A crítica especializada italiana sói ser bastante azeda em relação ao vocal das suas bandas de rock progressivo. Já no primeiro livro que li, Paolo Barotto elogiava o Museo Rosenbach, com exceção do vocalista, segundo ele problema frequente da cena italiana dos anos 70.
Façam-me o favor, Signor Paolo Barotto e todos os demais surdos para o fato de que reside precisamente na voz uma das forças e características mais marcantes disto que deixou de ser apenas uma cena para ser todo um gênero em si próprio: o rock progressivo italiano.
Gosto de dividir essas vozes em três categorias: a dos 'roufenhos' (Alvaro Fella do Jumbo; Stefano Galifi, do Museo; Vito Paradiso, do De De Lind), a dos suaves e melódicos (Cabanes, do Reale Accademia di Musica; Aldo Tagiapietra, do Le Orme; Marcello Dellacasa, do Latte e Miele) e a dos inclassificáveis (Alan Sorrenti, Francesco Di Giacomo, Demetrio Stratos).

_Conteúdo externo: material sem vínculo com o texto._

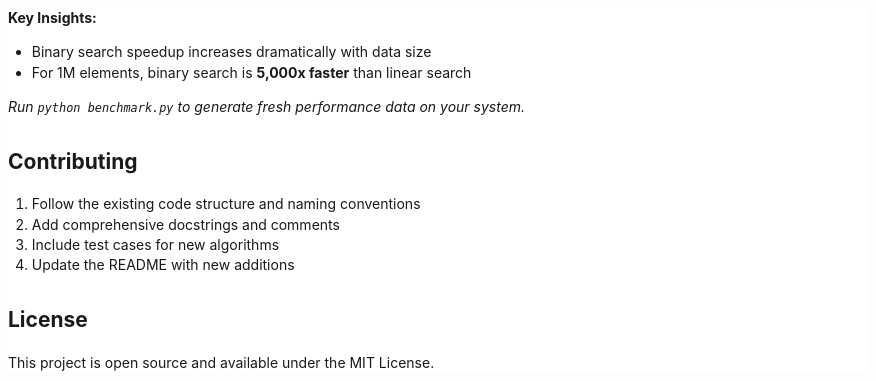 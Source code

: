 **Key Insights:**
- Binary search speedup increases dramatically with data size
- For 1M elements, binary search is **5,000x faster** than linear search

*Run `python benchmark.py` to generate fresh performance data on your system.*

## Contributing

1. Follow the existing code structure and naming conventions
2. Add comprehensive docstrings and comments
3. Include test cases for new algorithms
4. Update the README with new additions

## License

This project is open source and available under the MIT License.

Leonardo Sasso, do Locanda della Fate, é a síntese perfeita entre as duas primeiras categorias. Pelo timbre da voz, um roufenho, quase um baixo (e aqui penso num Enzo Capuano). Pelo caráter dir-se-ia pastoral da música, um melódico. Mais que isso, una dolcezza infinita.
Vê-lo e ouvi-lo ao vivo cantando as músicas que ouço ininterruptamente há mais de trinta anos foi emoção grande e não fossem as fotos e autógrafos eu diria que, numa noite de sexta-feira, exagerei no vinho e sonhei com tudo aquilo.
Mas foi bem mais bonito que um sonho.